I'd attacked with everything I had. No thought. No strategy. Just pure, animalistic fury.

I stop walking again. Have to. Because the realization is hitting me like a physical blow.

My reaction to her being hurt was... disproportionate.

I barely knew her. We'd talked, yes. Spent time together but not enough time for that much hate and anger to be ignited at her being harmed. 

And yet I'd tried to kill Cain. One of the empire's most decorated Elites. My teacher. My mentor.

Tried to kill him because he'd accidentally hit a carriage that happened to have Cecilia in it.

That's not normal. That's not a rational response to someone being in danger.

That's... that's the kind of response you'd have if someone threatened the most important person in your life. Your family. Your bonded partner. Someone you couldn't live without.

Not someone you'd known for a few weeks.

My hands are shaking now. I clench them into fists.

And Cecilia... Cecilia had climbed out of that destroyed carriage.
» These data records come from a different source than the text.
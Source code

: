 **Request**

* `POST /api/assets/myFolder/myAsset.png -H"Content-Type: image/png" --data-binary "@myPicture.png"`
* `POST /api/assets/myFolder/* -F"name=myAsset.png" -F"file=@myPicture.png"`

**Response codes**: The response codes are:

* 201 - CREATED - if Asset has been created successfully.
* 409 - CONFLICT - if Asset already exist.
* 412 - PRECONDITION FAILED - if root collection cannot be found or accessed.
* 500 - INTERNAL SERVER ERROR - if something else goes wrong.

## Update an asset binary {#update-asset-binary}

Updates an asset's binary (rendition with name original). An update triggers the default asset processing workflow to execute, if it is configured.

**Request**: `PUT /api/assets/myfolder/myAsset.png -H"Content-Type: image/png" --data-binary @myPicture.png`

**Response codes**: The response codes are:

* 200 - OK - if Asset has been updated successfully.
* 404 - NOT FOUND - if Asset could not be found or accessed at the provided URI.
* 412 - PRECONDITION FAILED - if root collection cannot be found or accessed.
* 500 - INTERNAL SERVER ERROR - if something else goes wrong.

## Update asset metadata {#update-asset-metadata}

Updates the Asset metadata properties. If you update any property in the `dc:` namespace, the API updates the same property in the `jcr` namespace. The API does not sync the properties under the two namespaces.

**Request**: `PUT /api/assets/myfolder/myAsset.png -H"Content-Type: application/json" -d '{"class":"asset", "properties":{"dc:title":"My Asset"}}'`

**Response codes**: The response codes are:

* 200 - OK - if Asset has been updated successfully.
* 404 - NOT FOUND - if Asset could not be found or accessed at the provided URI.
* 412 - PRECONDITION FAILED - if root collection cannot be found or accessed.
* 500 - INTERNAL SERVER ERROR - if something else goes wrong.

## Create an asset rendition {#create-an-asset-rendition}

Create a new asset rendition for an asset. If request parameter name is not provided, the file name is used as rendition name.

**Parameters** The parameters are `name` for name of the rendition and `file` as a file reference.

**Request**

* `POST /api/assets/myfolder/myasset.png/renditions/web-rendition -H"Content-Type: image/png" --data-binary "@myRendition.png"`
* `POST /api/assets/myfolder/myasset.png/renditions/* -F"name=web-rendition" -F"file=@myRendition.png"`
I remember it so clearly. She'd been bleeding cut on her forehead, a broken arm. Her robes torn. But she'd been walking. Talking. Running under her own power.

An unawakened human. Hit directly by an Elite's air bullet. An attack that had killed two horses instantly and splintered reinforced wood.

She should have been dead.

At minimum, she should have been critically injured broken spine, crushed organs, internal bleeding.

But she'd walked over to me and asked me to stop. 

And the rage had vanished. Just like that. The Fearmonger receded. The world bled back into color.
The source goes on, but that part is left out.